In fuga dall'Iran, una famiglia
sotto protezione si racconta
“Noi non sappiamo esattamente come adesso la situazione in Iran. Forse le proteste si sono un po' fermate ma noi continueremo a rimanere qui in Italia se potremo finalmente trovare un lavoro per non pesare più sugli aiuti umanitari” concludono i componenti la famiglia iraniana
I riflessi del duro regime iraniano arrivano anche nel nostro territorio. In uno dei nostri piccoli comuni tra Piadena e Bozzolo, vive infatti una famiglia proveniente da Teheran e arrivata in Italia sotto protezione internazionale.
Anche per questo hanno accettato di raccontare la loro vicenda senza mostrare il viso per evitare possibili ritorsioni. La loro è una storia di privazioni e sofferenze sopratutto per la difficoltà di trovare un lavoro qui da noi, nonostante le garanzie e le ottime credenziali possedute da ognuno di loro.
Il capofamiglia, un 55enne ingegnere idraulico è disposto a svolgere qualsiasi incarico manuale al di la delle competenze tecniche acquisite attraverso la laurea. Anche la moglie e i due figli, un ragazzo di 23 anni e sua sorella di 25, possiedono un buon bagaglio culturale: “Purtroppo quando le persone leggono sul nostro permesso di soggiorno la frase asilo politico si bloccano e non sappiamo che cosa pensano o temono. Fatto sta che nessuno di noi riesce a trovare occupazione dovendoci arrangiare con il ristretto aiuto economico previsto dal progetto di accoglienza.Un progetto umanitario che ha una durata di 5 anni e che ci costringerà alla fine tornare nel nostro Paese” racconta la ragazza.
A Teheran la famiglia ha lasciato tutti i propri averi, dalla casa all’automobile, ai soldi in banca. Gente semplice disponibile e umile che non mette in mostra per niente i titoli di studio e quella certa agiatezza lasciata nel loro paese. “Le nostre difficoltà nascono anche all’assenza di trasporti. Qui dove siamo non c’è la ferrovia e il servizio del pullman a chiamata non sempre funziona. Qualcuno di noi ha la patente iraniana ma è difficile convertirla in quella italiana – spiega la ragazza – o meglio, si può ottenere ma dopo un anno scade e non viene più riconosciuta.
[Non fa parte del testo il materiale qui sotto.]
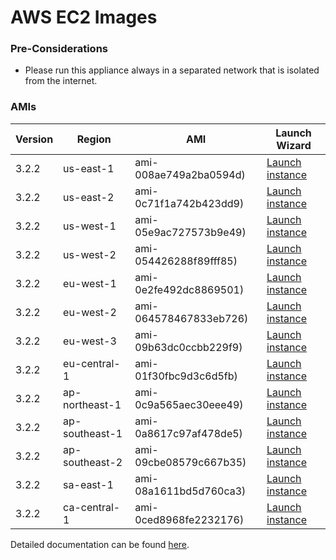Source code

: AWS EC2 Images
==============

### Pre-Considerations

  * Please run this appliance always in a separated network that is isolated from the internet.

### AMIs

| Version   | Region         | AMI                   | Launch Wizard                                                                                                                      |
| --------- | --------       | -----                 | -------------                                                                                                                      |
| 3.2.2     | us-east-1      | ami-008ae749a2ba0594d) | [Launch instance](https://console.aws.amazon.com/ec2/v2/home?region=us-east-1#LaunchInstanceWizard:ami=ami-008ae749a2ba0594d)      |
| 3.2.2     | us-east-2      | ami-0c71f1a742b423dd9) | [Launch instance](https://console.aws.amazon.com/ec2/v2/home?region=us-east-2#LaunchInstanceWizard:ami=ami-0c71f1a742b423dd9)      |
| 3.2.2     | us-west-1      | ami-05e9ac727573b9e49) | [Launch instance](https://console.aws.amazon.com/ec2/v2/home?region=us-west-1#LaunchInstanceWizard:ami=ami-05e9ac727573b9e49)      |
| 3.2.2     | us-west-2      | ami-054426288f89fff85) | [Launch instance](https://console.aws.amazon.com/ec2/v2/home?region=us-west-2#LaunchInstanceWizard:ami=ami-054426288f89fff85)      |
| 3.2.2     | eu-west-1      | ami-0e2fe492dc8869501) | [Launch instance](https://console.aws.amazon.com/ec2/v2/home?region=eu-west-1#LaunchInstanceWizard:ami=ami-0e2fe492dc8869501)      |
| 3.2.2     | eu-west-2      | ami-064578467833eb726) | [Launch instance](https://console.aws.amazon.com/ec2/v2/home?region=eu-west-2#LaunchInstanceWizard:ami=ami-064578467833eb726)      |
| 3.2.2     | eu-west-3      | ami-09b63dc0ccbb229f9) | [Launch instance](https://console.aws.amazon.com/ec2/v2/home?region=eu-west-3#LaunchInstanceWizard:ami=ami-09b63dc0ccbb229f9)      |
| 3.2.2     | eu-central-1   | ami-01f30fbc9d3c6d5fb) | [Launch instance](https://console.aws.amazon.com/ec2/v2/home?region=eu-central-1#LaunchInstanceWizard:ami=ami-01f30fbc9d3c6d5fb)   |
| 3.2.2     | ap-northeast-1 | ami-0c9a565aec30eee49) | [Launch instance](https://console.aws.amazon.com/ec2/v2/home?region=ap-northeast-1#LaunchInstanceWizard:ami=ami-0c9a565aec30eee49) |
| 3.2.2     | ap-southeast-1 | ami-0a8617c97af478de5) | [Launch instance](https://console.aws.amazon.com/ec2/v2/home?region=ap-southeast-1#LaunchInstanceWizard:ami=ami-0a8617c97af478de5) |
| 3.2.2     | ap-southeast-2 | ami-09cbe08579c667b35) | [Launch instance](https://console.aws.amazon.com/ec2/v2/home?region=ap-southeast-2#LaunchInstanceWizard:ami=ami-09cbe08579c667b35) |
| 3.2.2     | sa-east-1      | ami-08a1611bd5d760ca3) | [Launch instance](https://console.aws.amazon.com/ec2/v2/home?region=sa-east-1#LaunchInstanceWizard:ami=ami-08a1611bd5d760ca3)      |
| 3.2.2     | ca-central-1   | ami-0ced8968fe2232176) | [Launch instance](https://console.aws.amazon.com/ec2/v2/home?region=ca-central-1#LaunchInstanceWizard:ami=ami-0ced8968fe2232176)   |

Detailed documentation can be found [here](http://docs.graylog.org/en/3.2/pages/installation/aws.html).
Un po’ come i nostri titoli di studio“.
“Ci spiegano che gli alloggi ora sono assegnati con diritto di precedenza alla popolazione afgana e a chi scappa dall’Ucraina in guerra e questo complica ancora di più le cose”. A Teheran la famiglia iraniana oltre a risorse economiche non trasferibili ha lasciato alcuni parenti nei cui confronti temono possano subire ritorsioni cercando per questo di limitarsi nell’esprimere critiche nei confronti del Paese da cui sono usciti.
“Noi siamo cristiani evangelici e anche per questo non potremo mai sottostare alle leggi islamiche imposte alla popolazione”. Il grande movimento di protesta iraniano come si ricorderà è esploso con la morte improvvisa di Masha Amini imprigionata perché non indossava correttamente il velo. La Repubblica islamica dell’Iran vieta alle donne di mostrare i capelli in pubblico ritenendolo un segno di immoralità. Da li sono nati i movimenti di protesta contro queste imposizioni con le donne che si toglievano il velo o si tagliavano pubblicamente le ciocche di capelli, sia per discostarsi dai canoni del regime sia in segno di lutto nei confronti di Masha.
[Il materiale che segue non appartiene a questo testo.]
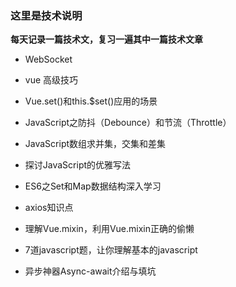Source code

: ### 这里是技术说明

**每天记录一篇技术文，复习一遍其中一篇技术文章**

- WebSocket

- vue 高级技巧

- Vue.set()和this.$set()应用的场景

- JavaScript之防抖（Debounce）和节流（Throttle）

- JavaScript数组求并集，交集和差集

- 探讨JavaScript的优雅写法

- ES6之Set和Map数据结构深入学习

- axios知识点

- 理解Vue.mixin，利用Vue.mixin正确的偷懒

- 7道javascript题，让你理解基本的javascript
- 异步神器Async-await介绍与填坑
Già nei primi mesi di quest’anno le organizzazioni umanitarie parlano di circa 300 esecuzioni capitali avvenute. La pena di morte viene applicata nei confronti di molteplici reati dagli omicidi, alle rapine agli stupri, alla prostituzione, omosessualità e reati legati alla droga oltre che blasfemia e apostasia includendo ovviamente la cospirazione contro il governo. Oltretutto l’Iran è l’unico paese al mondo ad applicare la pena di morte anche nei confronti di minorenni. Negli ultimi tempi la guida suprema Alì Khamenei assieme al presidente Ebrahim Raisi ha chiesto e ottenuto l’aumento dei salari e l’assegnazione di contributi alle famiglie più bisognose. Per cercare di frenare in tal mondo l’esodo verso altri Paesi.
“Noi non sappiamo esattamente come adesso la situazione in Iran. Forse le proteste si sono un po’ fermate ma noi continueremo a rimanere qui in Italia se potremo finalmente trovare un lavoro per non pesare più sugli aiuti umanitari” concludono i componenti la famiglia iraniana.